Madeline continued to cry and whine until she was nestled safely in my lap and her bottle was in her greedy hands. As soon as she started gulping down the milk, her body relaxed and her eyes rolled back in her head in relief.
We knew the bedtime bottle had to go sooner rather than later, but when Madeline started throwing tantrums whenever it didn't reach her mouth fast enough, we knew the bubba had overstayed its welcome.
Except for the last, tenacious bedtime bubba, Madeline hasn't been drinking out of a bottle since last summer. At first we kept it to make sure she was getting enough liquids. Then we kept it because it made the whole wretched bedtime ritual much, much easier. Recently, we've kept it up because she loves it and demands it even though it no longer helps put her to sleep.
Expecting a long and treacherous battle, we decided that February vacation would be the perfect time to say goodbye to the bubba. If it meant long nights of temper tantrums and tears, at least Eric and I could sleep in till the blessed hour of 6 the next morning and not have to worry about work.
Therefore, last night was the first night of our no bubba policy. I held my breath, crossed my fingers, and whispered a prayer as we turned off the lights to settled Madeline down for bed for the first time in her life without the comfort of milk.
Miraculously, I was met only with the peaceful sound of the ocean over Madeline's noise maker. There were no tears, tantrums, or hours spent by Madeline's crib trying to calm her down.
She sat in my lap as she does every night, sucked on her pacifier, and started to doze off. She didn't mention the B-word once. After ten minute of cuddling, I moved Madeline to her crib. It may have taken her a little longer than normal to settle down, but within the hour, she was asleep.
I just finished putting Madeline to bed for the second night in a row without the bubba. Tonight was a happy repeat of last night's bedtime...except for the fact that after about two minutes of cuddling, she demanded to be moved to her crib so that she could be with her stuffed bear.
Last night bubba went bye bye. Tonight I guess it was Mumma's turn.
This makes me wonder: how often do we as parents hold back our children because it's really us who need the comforting?
In the case of the baby who sleeps in her parents' bedroom until she's two because she can't stand to be alone, or the kid who can't cut his own food, or the kid who clings to her mother's leg the entire time she's at the playground, how often is it really the kid who needs the reassurance?

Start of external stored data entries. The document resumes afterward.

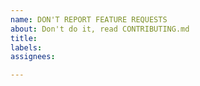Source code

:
 ```yaml
---
name: DON'T REPORT FEATURE REQUESTS
about: Don't do it, read CONTRIBUTING.md
title: 
labels: 
assignees: 

---
```



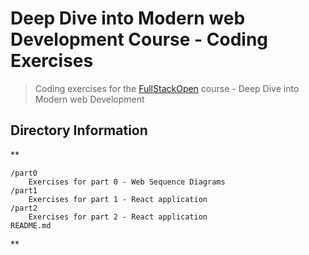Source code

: #  Deep Dive into Modern web Development Course - Coding Exercises
> Coding exercises for the [FullStackOpen](https://fullstackopen.com/en) course - Deep Dive into Modern web Development

## Directory Information
**
```
/part0
    Exercises for part 0 - Web Sequence Diagrams
/part1
    Exercises for part 1 - React application
/part2
    Exercises for part 2 - React application
README.md
```
**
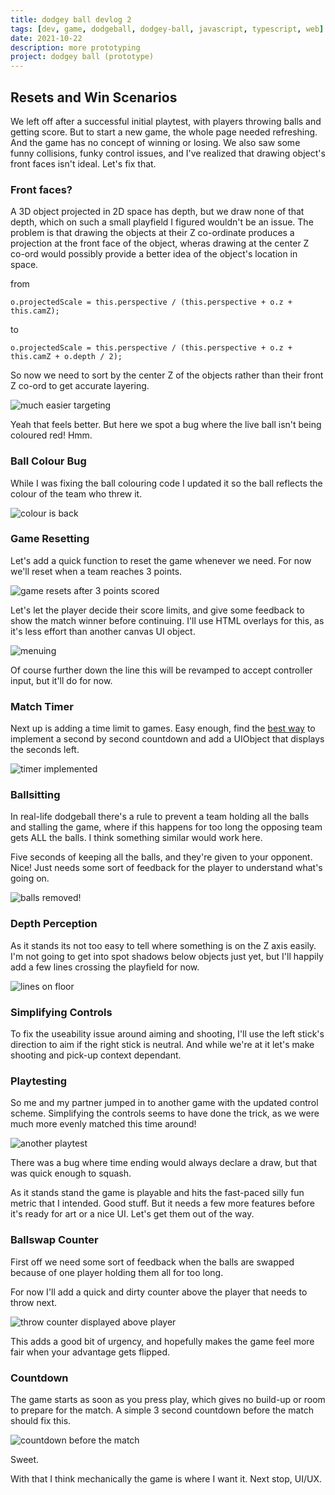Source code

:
 ```yaml
---
title: dodgey ball devlog 2
tags: [dev, game, dodgeball, dodgey-ball, javascript, typescript, web]
date: 2021-10-22
description: more prototyping
project: dodgey ball (prototype)
---
```


## Resets and Win Scenarios

We left off after a successful initial playtest, with players throwing balls and getting score. But to start a new game, the whole page needed refreshing. And the game has no concept of winning or losing. We also saw some funny collisions, funky control issues, and I've realized that drawing object's front faces isn't ideal. Let's fix that.

### Front faces?
A 3D object projected in 2D space has depth, but we draw none of that depth, which on such a small playfield I figured wouldn't be an issue. The problem is that drawing the objects at their Z co-ordinate produces a projection at the front face of the object, wheras drawing at the center Z co-ord would possibly provide a better idea of the object's location in space.

from

`o.projectedScale = this.perspective / (this.perspective + o.z + this.camZ);`

to

`o.projectedScale = this.perspective / (this.perspective + o.z + this.camZ + o.depth / 2);`

So now we need to sort by the center Z of the objects rather than their front Z co-ord to get accurate layering.

![much easier targeting](/blog/dodgey-ball/img/v-easy-throws.gif)

Yeah that feels better. But here we spot a bug where the live ball isn't being coloured red! Hmm.

### Ball Colour Bug

While I was fixing the ball colouring code I updated it so the ball reflects the colour of the team who threw it.

![colour is back](/blog/dodgey-ball/img/colour-fix.gif)

### Game Resetting

Let's add a quick function to reset the game whenever we need. For now we'll reset when a team reaches 3 points.

![game resets after 3 points scored](/blog/dodgey-ball/img/reset.gif)

Let's let the player decide their score limits, and give some feedback to show the match winner before continuing. I'll use HTML overlays for this, as it's less effort than another canvas UI object.

![menuing](/blog/dodgey-ball/img/menuing.gif)

Of course further down the line this will be revamped to accept controller input, but it'll do for now.

### Match Timer

Next up is adding a time limit to games. Easy enough, find the [best way](https://gist.github.com/jakearchibald/cb03f15670817001b1157e62a076fe95) to implement a second by second countdown and add a UIObject that displays the seconds left.

![timer implemented](/blog/dodgey-ball/img/timer.gif)

### Ballsitting

In real-life dodgeball there's a rule to prevent a team holding all the balls and stalling the game, where if this happens for too long the opposing team gets ALL the balls. I think something similar would work here.

Five seconds of keeping all the balls, and they're given to your opponent. Nice! Just needs some sort of feedback for the player to understand what's going on.

![balls removed!](/blog/dodgey-ball/img/ballswap.gif)

### Depth Perception

As it stands its not too easy to tell where something is on the Z axis easily. I'm not going to get into spot shadows below objects just yet, but I'll happily add a few lines crossing the playfield for now.

![lines on floor](/blog/dodgey-ball/img/floorlines.gif)

### Simplifying Controls

To fix the useability issue around aiming and shooting, I'll use the left stick's direction to aim if the right stick is neutral. And while we're at it let's make shooting and pick-up context dependant.

### Playtesting

So me and my partner jumped in to another game with the updated control scheme. Simplifying the controls seems to have done the trick, as we were much more evenly matched this time around!

![another playtest](/blog/dodgey-ball/img/playtest2-3.gif)

There was a bug where time ending would always declare a draw, but that was quick enough to squash.

As it stands stand the game is playable and hits the fast-paced silly fun metric that I intended. Good stuff. But it needs a few more features before it's ready for art or a nice UI. Let's get them out of the way.

### Ballswap Counter

First off we need some sort of feedback when the balls are swapped because of one player holding them all for too long.

For now I'll add a quick and dirty counter above the player that needs to throw next.

![throw counter displayed above player](/blog/dodgey-ball/img/throw-counter.gif)

This adds a good bit of urgency, and hopefully makes the game feel more fair when your advantage gets flipped.


### Countdown

The game starts as soon as you press play, which gives no build-up or room to prepare for the match. A simple 3 second countdown before the match should fix this.

![countdown before the match](/blog/dodgey-ball/img/countdown.gif)

Sweet.

With that I think mechanically the game is where I want it. Next stop, UI/UX.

Maybe it's just that the parents want to be needed.
In our case, the bubba issue apparently wasn't an issue at all. Madeline is doing just fine without it. As for Mumma? I'm typing at the computer feeling a bit sad about being replaced by a stuffed bear named Olaf. The long nights of rocking my little baby to sleep in my arms are officially over. The bedtime bubba was the last link.
Our little baby is becoming our little lady. Sad but sweet.